Verse explainer

What does 1 Peter 2:24 really mean?

Peter quotes Isaiah 53 to tell suffering servants that Christ's wounds were not just an example of endurance — they were the instrument of their healing from sin's power.

KJV

Who his own self bare our sins in his own body on the tree, that we, being dead to sins, should live unto righteousness: by whose stripes ye were healed.

BSB

He Himself bore our sins in His body on the tree, so that we might die to sin and live to righteousness. "By His stripes you are healed."

Peter is writing directly to household servants under harsh masters (v. 18) who are being beaten unjustly. He points them to Christ as both their model and their rescuer. "Bare our sins" is a sacrificial term — it pictures Christ carrying the guilt and punishment of sin and presenting it on the cross as an offering, the way an animal bore sin in the old Levitical rites. "On the tree" is deliberate: it echoes Deuteronomy 21:23, where hanging on a tree signals a curse — Christ absorbed the full legal weight. "Dead to sins" does not mean sinless perfection; it means sin has lost its mastery, the way a master loses his claim on a slave who has died. The goal is positive: to live unto righteousness. The closing phrase — "by whose stripes ye were healed" — is a near-verbatim lift from Isaiah 53:5, applied now not as a promise of physical health but as a declaration that the deep wound sin inflicted on the soul has been dealt with at the cross.

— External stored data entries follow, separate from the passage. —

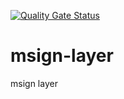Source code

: [![Quality Gate Status](https://sonarcloud.io/api/project_badges/measure?project=msign-kz_msign-layer&metric=alert_status)](https://sonarcloud.io/dashboard?id=msign-kz_msign-layer)

# msign-layer
msign layer

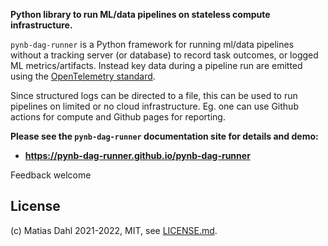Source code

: **Python library to run ML/data pipelines on stateless compute infrastructure.**

`pynb-dag-runner` is a Python framework for running ml/data pipelines without a tracking server (or database) to record task outcomes, or logged ML metrics/artifacts.
Instead key data during a pipeline run are emitted using the [OpenTelemetry standard](https://opentelemetry.io/).

Since structured logs can be directed to a file, this can be used to run pipelines on limited or no cloud infrastructure.
Eg. one can use Github actions for compute and Github pages for reporting.

**Please see the `pynb-dag-runner` documentation site for details and demo:**
- **https://pynb-dag-runner.github.io/pynb-dag-runner**

Feedback welcome

## License
(c) Matias Dahl 2021-2022, MIT, see [LICENSE.md](./LICENSE.md).
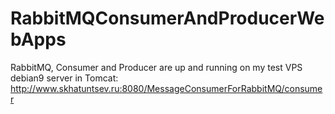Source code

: # RabbitMQConsumerAndProducerWebApps
RabbitMQ, Consumer and Producer are up and running on my test VPS debian9 server in Tomcat:
http://www.skhatuntsev.ru:8080/MessageConsumerForRabbitMQ/consumer
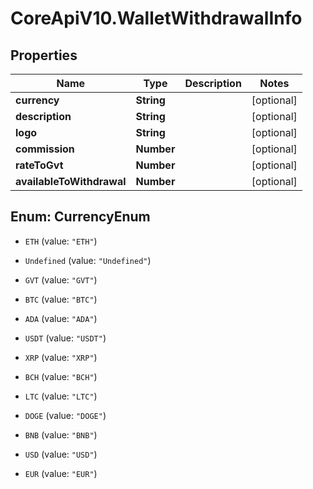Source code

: # CoreApiV10.WalletWithdrawalInfo

## Properties
Name | Type | Description | Notes
------------ | ------------- | ------------- | -------------
**currency** | **String** |  | [optional] 
**description** | **String** |  | [optional] 
**logo** | **String** |  | [optional] 
**commission** | **Number** |  | [optional] 
**rateToGvt** | **Number** |  | [optional] 
**availableToWithdrawal** | **Number** |  | [optional] 


<a name="CurrencyEnum"></a>
## Enum: CurrencyEnum


* `ETH` (value: `"ETH"`)

* `Undefined` (value: `"Undefined"`)

* `GVT` (value: `"GVT"`)

* `BTC` (value: `"BTC"`)

* `ADA` (value: `"ADA"`)

* `USDT` (value: `"USDT"`)

* `XRP` (value: `"XRP"`)

* `BCH` (value: `"BCH"`)

* `LTC` (value: `"LTC"`)

* `DOGE` (value: `"DOGE"`)

* `BNB` (value: `"BNB"`)

* `USD` (value: `"USD"`)

* `EUR` (value: `"EUR"`)




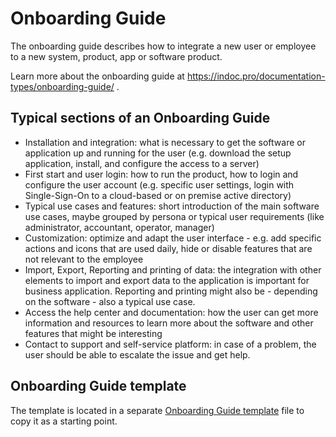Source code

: # Onboarding Guide
The onboarding guide describes how to integrate a new user or employee to a new system, product, app or software product.

Learn more about the onboarding guide at https://indoc.pro/documentation-types/onboarding-guide/ .

## Typical sections of an Onboarding Guide
- Installation and integration: what is necessary to get the software or application up and running for the user (e.g. download the setup application, install, and configure the access to a server)
- First start and user login: how to run the product, how to login and configure the user account (e.g. specific user settings, login with Single-Sign-On to a cloud-based or on premise active directory)
- Typical use cases and features: short introduction of the main software use cases, maybe grouped by persona or typical user requirements (like administrator, accountant, operator, manager)
- Customization: optimize and adapt the user interface - e.g. add specific actions and icons that are used daily, hide or disable features that are not relevant to the employee
- Import, Export, Reporting and printing of data: the integration with other elements to import and export data to the application is important for business application. Reporting and printing might also be - depending on the software - also a typical use case.
- Access the help center and documentation: how the user can get more information and resources to learn more about the software and other features that might be interesting
- Contact to support and self-service platform: in case of a problem, the user should be able to escalate the issue and get help.

## Onboarding Guide template
The template is located in a separate [Onboarding Guide template](onboarding-guide-template.md) file to copy it as a starting point. 
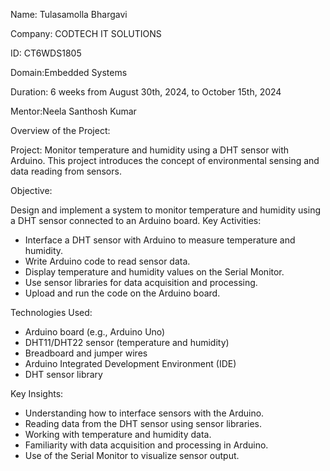 

Name: Tulasamolla Bhargavi

Company: CODTECH IT SOLUTIONS

ID: CT6WDS1805

Domain:Embedded Systems

Duration: 6 weeks from August 30th, 2024, to October 15th, 2024

Mentor:Neela Santhosh Kumar

Overview of the Project:

Project: Monitor temperature and humidity using a DHT sensor with Arduino. This project introduces the concept of environmental sensing and data reading from sensors.


 Objective:

Design and implement a system to monitor temperature and humidity using a DHT sensor connected to an Arduino board.
 Key Activities:

- Interface a DHT sensor with Arduino to measure temperature and humidity.
- Write Arduino code to read sensor data.
- Display temperature and humidity values on the Serial Monitor.
- Use sensor libraries for data acquisition and processing.
- Upload and run the code on the Arduino board.

 Technologies Used:

- Arduino board (e.g., Arduino Uno)
- DHT11/DHT22 sensor (temperature and humidity)
- Breadboard and jumper wires
- Arduino Integrated Development Environment (IDE)
- DHT sensor library

 Key Insights:

- Understanding how to interface sensors with the Arduino.
- Reading data from the DHT sensor using sensor libraries.
- Working with temperature and humidity data.
- Familiarity with data acquisition and processing in Arduino.
- Use of the Serial Monitor to visualize sensor output.
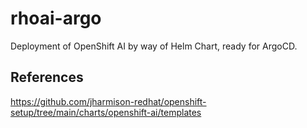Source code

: # rhoai-argo

Deployment of OpenShift AI by way of Helm Chart, ready for ArgoCD.

## References

https://github.com/jharmison-redhat/openshift-setup/tree/main/charts/openshift-ai/templates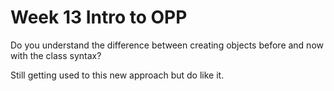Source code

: # Week 13 Intro to OPP

Do you understand the difference between creating objects before and now with the class syntax?

Still getting used to this new approach but do like it.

"By his stripes you are healed" means Christ's suffering guarantees physical healing for believers today. This is one of the most consequential misreadings in popular Christianity, often cited as a promise that faith should produce bodily health. But Peter is not writing a health-and-wealth charter — he is writing to slaves who are being physically beaten. His concern throughout vv. 18–25 is not their bodies but their souls, and the healing he describes flows directly from Christ bearing sins and believers dying to sin. The word 'healed' (Greek iaomai) can describe physical restoration, but its antecedent here is the wound sin makes, not the wounds a master's lash makes. Adam Clarke notes Peter 'keeps the case of these persecuted servants in view' as an example of patient suffering, not a promise of its removal. The quotation comes from Isaiah 53:5, and in Isaiah the surrounding context is entirely about iniquity, transgression, and being made an offering for sin — not about bodily disease. JFB reads it the same way: the healing is from sin's guilt and power. To take the line out of that context and apply it as a guarantee of physical cure is to strip it of the very substitution that gives it meaning — and it has caused real harm to people who were told their illness meant insufficient faith.
Adam Clarkeearly 19th c. · PD

Clarke insists that 'bare our sins' means Christ bore the punishment due to our sins — not that sin was mystically transferred as a moral quality to make him guilty. He resists the language of imputed sin blackening Christ, calling it monstrous if not blasphemous, while fully affirming the substitutionary punishment. 'Dead to sins,' he argues, means freed from sin's power and tyranny, so that righteousness becomes the new master — which is exactly what Peter wants these oppressed servants to grasp.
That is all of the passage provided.